Answer with the exact lines of the following material from the one containing "### **VKinder** - бот-программа" through the one containing "### 3. Получите токены и свой ID сообщества", both end lines included.
*** Begin section ***
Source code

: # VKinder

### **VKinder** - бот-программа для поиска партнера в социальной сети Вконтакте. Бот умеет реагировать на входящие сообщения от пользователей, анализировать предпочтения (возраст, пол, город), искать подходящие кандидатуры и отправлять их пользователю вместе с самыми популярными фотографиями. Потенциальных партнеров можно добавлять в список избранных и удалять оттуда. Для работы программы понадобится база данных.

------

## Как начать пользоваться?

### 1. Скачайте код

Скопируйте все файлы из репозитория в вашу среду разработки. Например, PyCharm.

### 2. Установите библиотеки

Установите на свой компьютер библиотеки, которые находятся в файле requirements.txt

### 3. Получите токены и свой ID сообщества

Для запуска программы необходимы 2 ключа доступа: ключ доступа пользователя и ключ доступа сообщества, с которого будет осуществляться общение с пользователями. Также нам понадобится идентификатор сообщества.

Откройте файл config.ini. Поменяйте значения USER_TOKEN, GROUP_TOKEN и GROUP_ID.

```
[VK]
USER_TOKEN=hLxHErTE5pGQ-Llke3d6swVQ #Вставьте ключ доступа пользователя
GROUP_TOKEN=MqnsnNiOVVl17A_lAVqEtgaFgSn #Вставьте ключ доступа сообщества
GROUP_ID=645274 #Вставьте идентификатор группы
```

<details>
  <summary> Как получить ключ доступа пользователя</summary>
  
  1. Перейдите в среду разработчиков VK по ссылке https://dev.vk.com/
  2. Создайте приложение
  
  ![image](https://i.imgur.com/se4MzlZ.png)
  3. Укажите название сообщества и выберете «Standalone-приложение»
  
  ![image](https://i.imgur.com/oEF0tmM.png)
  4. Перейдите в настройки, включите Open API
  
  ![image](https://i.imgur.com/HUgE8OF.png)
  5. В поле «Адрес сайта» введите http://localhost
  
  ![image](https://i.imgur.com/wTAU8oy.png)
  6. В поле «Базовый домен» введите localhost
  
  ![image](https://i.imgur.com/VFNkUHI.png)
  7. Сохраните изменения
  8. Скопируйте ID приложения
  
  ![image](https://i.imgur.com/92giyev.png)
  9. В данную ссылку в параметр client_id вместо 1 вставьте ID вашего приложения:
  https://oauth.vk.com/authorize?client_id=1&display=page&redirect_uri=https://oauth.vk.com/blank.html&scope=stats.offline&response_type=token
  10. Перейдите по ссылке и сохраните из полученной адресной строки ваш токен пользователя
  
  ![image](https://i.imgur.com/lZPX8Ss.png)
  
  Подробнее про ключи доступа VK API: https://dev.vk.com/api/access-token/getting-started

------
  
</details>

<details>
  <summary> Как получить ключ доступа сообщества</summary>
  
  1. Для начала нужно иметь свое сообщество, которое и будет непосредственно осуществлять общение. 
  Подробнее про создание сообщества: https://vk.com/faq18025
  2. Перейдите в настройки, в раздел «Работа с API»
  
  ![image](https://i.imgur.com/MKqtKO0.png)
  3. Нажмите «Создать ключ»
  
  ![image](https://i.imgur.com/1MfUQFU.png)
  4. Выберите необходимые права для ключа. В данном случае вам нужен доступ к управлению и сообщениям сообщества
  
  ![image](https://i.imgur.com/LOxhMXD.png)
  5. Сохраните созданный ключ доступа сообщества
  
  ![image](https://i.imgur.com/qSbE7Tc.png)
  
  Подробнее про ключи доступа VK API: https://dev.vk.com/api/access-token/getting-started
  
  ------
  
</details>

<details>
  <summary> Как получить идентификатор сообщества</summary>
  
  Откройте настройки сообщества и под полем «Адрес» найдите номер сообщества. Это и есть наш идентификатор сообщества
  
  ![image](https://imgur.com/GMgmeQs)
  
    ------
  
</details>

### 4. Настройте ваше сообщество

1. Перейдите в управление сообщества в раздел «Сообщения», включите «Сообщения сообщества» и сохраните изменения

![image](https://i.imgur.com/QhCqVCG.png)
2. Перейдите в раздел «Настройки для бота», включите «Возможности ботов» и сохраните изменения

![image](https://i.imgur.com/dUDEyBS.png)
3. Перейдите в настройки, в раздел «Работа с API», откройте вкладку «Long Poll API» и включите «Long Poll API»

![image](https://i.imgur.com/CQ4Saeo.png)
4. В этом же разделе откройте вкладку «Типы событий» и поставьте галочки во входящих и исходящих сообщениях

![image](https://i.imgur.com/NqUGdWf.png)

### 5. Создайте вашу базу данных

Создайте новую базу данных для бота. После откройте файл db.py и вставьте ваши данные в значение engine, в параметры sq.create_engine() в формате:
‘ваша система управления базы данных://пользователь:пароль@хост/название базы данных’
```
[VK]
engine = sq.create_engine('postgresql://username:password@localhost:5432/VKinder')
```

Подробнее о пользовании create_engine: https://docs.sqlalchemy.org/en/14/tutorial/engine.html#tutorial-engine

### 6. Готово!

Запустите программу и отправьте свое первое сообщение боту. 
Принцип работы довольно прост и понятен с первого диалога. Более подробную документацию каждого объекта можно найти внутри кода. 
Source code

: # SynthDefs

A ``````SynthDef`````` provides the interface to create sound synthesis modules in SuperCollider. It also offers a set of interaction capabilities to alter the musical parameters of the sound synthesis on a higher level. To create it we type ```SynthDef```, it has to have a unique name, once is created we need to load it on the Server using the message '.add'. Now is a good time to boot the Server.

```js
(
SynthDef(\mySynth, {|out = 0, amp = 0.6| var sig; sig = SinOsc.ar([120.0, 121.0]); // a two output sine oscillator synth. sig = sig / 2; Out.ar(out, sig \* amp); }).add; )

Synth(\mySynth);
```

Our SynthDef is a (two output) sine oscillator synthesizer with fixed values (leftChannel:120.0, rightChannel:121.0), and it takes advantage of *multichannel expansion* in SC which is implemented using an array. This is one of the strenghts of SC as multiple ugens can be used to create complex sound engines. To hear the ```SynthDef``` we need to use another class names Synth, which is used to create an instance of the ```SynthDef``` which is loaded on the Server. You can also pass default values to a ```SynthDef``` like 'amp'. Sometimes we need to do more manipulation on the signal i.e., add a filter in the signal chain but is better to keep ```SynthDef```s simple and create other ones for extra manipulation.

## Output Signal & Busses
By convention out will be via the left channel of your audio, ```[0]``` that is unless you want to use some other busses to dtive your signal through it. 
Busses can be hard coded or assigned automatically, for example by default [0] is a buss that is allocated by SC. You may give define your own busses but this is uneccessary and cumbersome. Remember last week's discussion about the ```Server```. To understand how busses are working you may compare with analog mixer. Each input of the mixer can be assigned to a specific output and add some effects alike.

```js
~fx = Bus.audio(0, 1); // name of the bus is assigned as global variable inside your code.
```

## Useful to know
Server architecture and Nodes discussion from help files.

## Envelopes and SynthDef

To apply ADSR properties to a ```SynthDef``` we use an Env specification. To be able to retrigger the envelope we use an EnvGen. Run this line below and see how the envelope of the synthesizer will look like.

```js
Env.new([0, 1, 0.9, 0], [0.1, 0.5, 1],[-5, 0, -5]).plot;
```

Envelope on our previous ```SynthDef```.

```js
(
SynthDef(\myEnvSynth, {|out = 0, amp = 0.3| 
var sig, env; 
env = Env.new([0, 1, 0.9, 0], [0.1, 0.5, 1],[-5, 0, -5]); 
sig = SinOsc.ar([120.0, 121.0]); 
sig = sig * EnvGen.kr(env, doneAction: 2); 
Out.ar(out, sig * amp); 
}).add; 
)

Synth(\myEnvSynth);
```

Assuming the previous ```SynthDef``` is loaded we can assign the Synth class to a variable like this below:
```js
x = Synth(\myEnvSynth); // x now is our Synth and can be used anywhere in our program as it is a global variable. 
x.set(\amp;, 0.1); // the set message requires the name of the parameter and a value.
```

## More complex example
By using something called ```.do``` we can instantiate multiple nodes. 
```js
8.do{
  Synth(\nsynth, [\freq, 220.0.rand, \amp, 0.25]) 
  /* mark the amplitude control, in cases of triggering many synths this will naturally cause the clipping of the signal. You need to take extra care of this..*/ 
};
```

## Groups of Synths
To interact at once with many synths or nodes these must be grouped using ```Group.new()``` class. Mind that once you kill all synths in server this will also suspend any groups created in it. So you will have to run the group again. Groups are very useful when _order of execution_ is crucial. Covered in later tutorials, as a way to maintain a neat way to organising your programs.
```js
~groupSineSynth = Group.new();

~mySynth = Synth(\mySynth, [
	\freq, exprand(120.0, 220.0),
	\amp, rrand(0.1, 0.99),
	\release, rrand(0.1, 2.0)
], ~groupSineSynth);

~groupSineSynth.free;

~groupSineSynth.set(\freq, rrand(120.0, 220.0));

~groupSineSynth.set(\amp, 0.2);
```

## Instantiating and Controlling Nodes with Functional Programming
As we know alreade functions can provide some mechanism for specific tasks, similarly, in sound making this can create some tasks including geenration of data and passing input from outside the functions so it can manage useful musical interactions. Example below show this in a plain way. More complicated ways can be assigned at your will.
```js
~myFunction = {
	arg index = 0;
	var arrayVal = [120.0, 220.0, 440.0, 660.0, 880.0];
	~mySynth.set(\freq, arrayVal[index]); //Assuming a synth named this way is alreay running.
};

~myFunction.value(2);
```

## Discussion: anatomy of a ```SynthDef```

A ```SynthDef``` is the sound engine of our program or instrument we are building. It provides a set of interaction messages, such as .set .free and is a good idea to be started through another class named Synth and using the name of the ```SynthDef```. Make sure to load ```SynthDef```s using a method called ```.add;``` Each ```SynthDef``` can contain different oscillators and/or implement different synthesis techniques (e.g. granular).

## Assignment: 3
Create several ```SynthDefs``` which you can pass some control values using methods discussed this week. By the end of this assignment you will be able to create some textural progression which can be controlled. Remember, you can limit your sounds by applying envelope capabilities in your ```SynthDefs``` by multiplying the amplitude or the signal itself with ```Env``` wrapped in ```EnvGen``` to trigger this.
*** End section ***
Completed exercise:
### **VKinder** - бот-программа для поиска партнера в социальной сети Вконтакте. Бот умеет реагировать на входящие сообщения от пользователей, анализировать предпочтения (возраст, пол, город), искать подходящие кандидатуры и отправлять их пользователю вместе с самыми популярными фотографиями. Потенциальных партнеров можно добавлять в список избранных и удалять оттуда. Для работы программы понадобится база данных.

------

## Как начать пользоваться?

### 1. Скачайте код

Скопируйте все файлы из репозитория в вашу среду разработки. Например, PyCharm.

### 2. Установите библиотеки

Установите на свой компьютер библиотеки, которые находятся в файле requirements.txt

### 3. Получите токены и свой ID сообщества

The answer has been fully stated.